Charles Brennan provided written testimony in favor of Senate Bill 24-064, Monthly Residential Eviction Data & Report.
CCLP testifies in opposition of a state income tax reduction
On Monday, February 12, 2024, Chaer Robert, CCLP’s Emeritus Advisor provided testimony to the House Finance Committee against House Bill 24-1065, Reduction of State Income Taxes. CCLP is in opposition of HB24-1065.
Thank you, Mr. Chair and Members of the Committee. I’m Chaer Robert and I am representing the Colorado Center on Law and Policy. We stand with diverse communities across Colorado in the fight against poverty.
Since the reductions in the State Income Tax Rate from 5% to 4.75% in 1999, I would constantly disagree with those who said, “an across-the-board income tax rate cut benefits everyone.” While rate reductions are more broad-based than many special interests tax breaks, those with income too low to owe income taxes benefit not at all.
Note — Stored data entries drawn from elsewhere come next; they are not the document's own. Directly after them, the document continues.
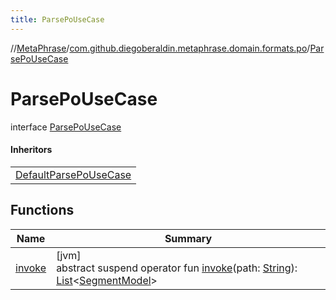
 ```yaml
---
title: ParsePoUseCase
---
```

//[MetaPhrase](../../../index.html)/[com.github.diegoberaldin.metaphrase.domain.formats.po](../index.html)/[ParsePoUseCase](index.html)



# ParsePoUseCase

interface [ParsePoUseCase](index.html)

#### Inheritors


| |
|---|
| [DefaultParsePoUseCase](../-default-parse-po-use-case/index.html) |


## Functions


| Name | Summary |
|---|---|
| [invoke](invoke.html) | [jvm]<br>abstract suspend operator fun [invoke](invoke.html)(path: [String](https://kotlinlang.org/api/latest/jvm/stdlib/kotlin/-string/index.html)): [List](https://kotlinlang.org/api/latest/jvm/stdlib/kotlin.collections/-list/index.html)&lt;[SegmentModel](../../com.github.diegoberaldin.metaphrase.domain.project.data/-segment-model/index.html)&gt; |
For example, a couple earning under $27,700 per year would not get any tax reduction, since their income is less than the standard deduction for 2023. In fact, they lose most of any TABOR rebate they would get if this bill passed, since the $1.3 billion in reduced state revenue would reduce the TABOR refunds by 73% for the next couple years.
Our main TABOR refunds are rebated through income tax filing for ease of administration but represent both sales tax and income tax collections. According to the 2022 Department of Revenue Tax Profile & Expenditure Report, the lowest income Coloradans pay the highest percentage (7.6%) of their incomes in state taxes, while those earning above $200,000 per year pay the lowest percentage of their income (4.1%) in state taxes, primarily because of our higher sales tax and flat income tax rate.
Does this bill help older Coloradans? Since those of us over the age of 65 get extra income tax breaks already, older adults are unlikely to get net benefit from the bill’s passage:
- Seniors have a higher standard deduction. If a couple is both 65 years and/or older, their 2023 standard deduction is $30,800 instead of $27,700.
- Coloradans pay no income tax on any Social Security earnings, effective with House Bill 21-1311.
- In Colorado, the first $24,000 of retirement income for each individual is not taxed. So, individuals can claim the greater of Social Security income or up to $24,000 each in overall retirement income.
This means a couple that is both 65 years and/or older likely do not pay Colorado income taxes unless their income exceeds $78,700. For an individual filer over the age of 65, their income would need to exceed $37,850. For most seniors, the main impact of this bill would be a much smaller TABOR refund.
Please oppose House Bill 24-1065.
Colorado Center on Law and Policy
Update 2/13/2024: SB24-064 failed House Finance Committee on February 12th and has been postponed indefinitely.